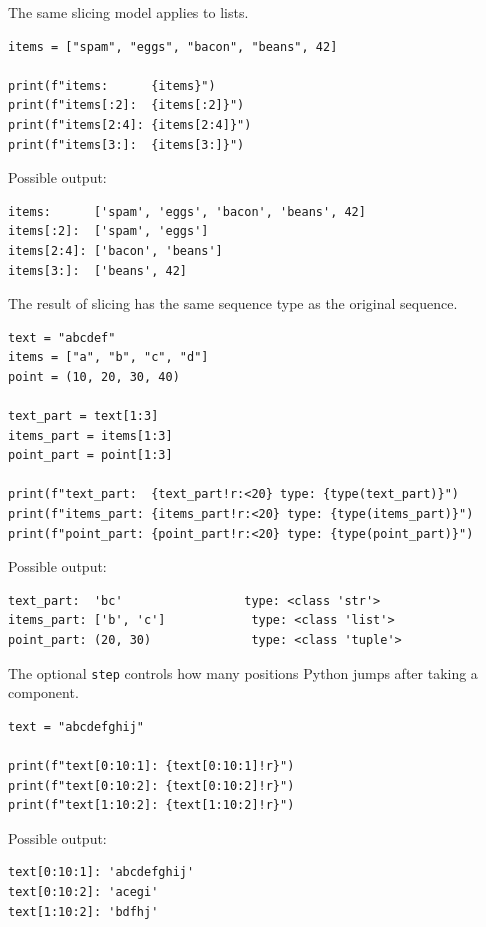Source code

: The same slicing model applies to lists.

\begin{verbatim}
items = ["spam", "eggs", "bacon", "beans", 42]

print(f"items:      {items}")
print(f"items[:2]:  {items[:2]}")
print(f"items[2:4]: {items[2:4]}")
print(f"items[3:]:  {items[3:]}")
\end{verbatim}

Possible output:

\begin{verbatim}
items:      ['spam', 'eggs', 'bacon', 'beans', 42]
items[:2]:  ['spam', 'eggs']
items[2:4]: ['bacon', 'beans']
items[3:]:  ['beans', 42]
\end{verbatim}

The result of slicing has the same sequence type as the original sequence.

\begin{verbatim}
text = "abcdef"
items = ["a", "b", "c", "d"]
point = (10, 20, 30, 40)

text_part = text[1:3]
items_part = items[1:3]
point_part = point[1:3]

print(f"text_part:  {text_part!r:<20} type: {type(text_part)}")
print(f"items_part: {items_part!r:<20} type: {type(items_part)}")
print(f"point_part: {point_part!r:<20} type: {type(point_part)}")
\end{verbatim}

Possible output:

\begin{verbatim}
text_part:  'bc'                 type: <class 'str'>
items_part: ['b', 'c']            type: <class 'list'>
point_part: (20, 30)              type: <class 'tuple'>
\end{verbatim}

The optional \texttt{step} controls how many positions Python jumps after taking a component.

\begin{verbatim}
text = "abcdefghij"

print(f"text[0:10:1]: {text[0:10:1]!r}")
print(f"text[0:10:2]: {text[0:10:2]!r}")
print(f"text[1:10:2]: {text[1:10:2]!r}")
\end{verbatim}

Possible output:

\begin{verbatim}
text[0:10:1]: 'abcdefghij'
text[0:10:2]: 'acegi'
text[1:10:2]: 'bdfhj'
\end{verbatim}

++++++

(EXERCISE) Restate each entry exactly, omitting pictures.

(RESPONSE FOR THIS EXERCISE)
Source code

: The same slicing model applies to lists.

\begin{verbatim}
items = ["spam", "eggs", "bacon", "beans", 42]

print(f"items:      {items}")
print(f"items[:2]:  {items[:2]}")
print(f"items[2:4]: {items[2:4]}")
print(f"items[3:]:  {items[3:]}")
\end{verbatim}

Possible output:

\begin{verbatim}
items:      ['spam', 'eggs', 'bacon', 'beans', 42]
items[:2]:  ['spam', 'eggs']
items[2:4]: ['bacon', 'beans']
items[3:]:  ['beans', 42]
\end{verbatim}

The result of slicing has the same sequence type as the original sequence.

\begin{verbatim}
text = "abcdef"
items = ["a", "b", "c", "d"]
point = (10, 20, 30, 40)

text_part = text[1:3]
items_part = items[1:3]
point_part = point[1:3]

print(f"text_part:  {text_part!r:<20} type: {type(text_part)}")
print(f"items_part: {items_part!r:<20} type: {type(items_part)}")
print(f"point_part: {point_part!r:<20} type: {type(point_part)}")
\end{verbatim}

Possible output:

\begin{verbatim}
text_part:  'bc'                 type: <class 'str'>
items_part: ['b', 'c']            type: <class 'list'>
point_part: (20, 30)              type: <class 'tuple'>
\end{verbatim}

The optional \texttt{step} controls how many positions Python jumps after taking a component.

\begin{verbatim}
text = "abcdefghij"

print(f"text[0:10:1]: {text[0:10:1]!r}")
print(f"text[0:10:2]: {text[0:10:2]!r}")
print(f"text[1:10:2]: {text[1:10:2]!r}")
\end{verbatim}

Possible output:

\begin{verbatim}
text[0:10:1]: 'abcdefghij'
text[0:10:2]: 'acegi'
text[1:10:2]: 'bdfhj'
\end{verbatim}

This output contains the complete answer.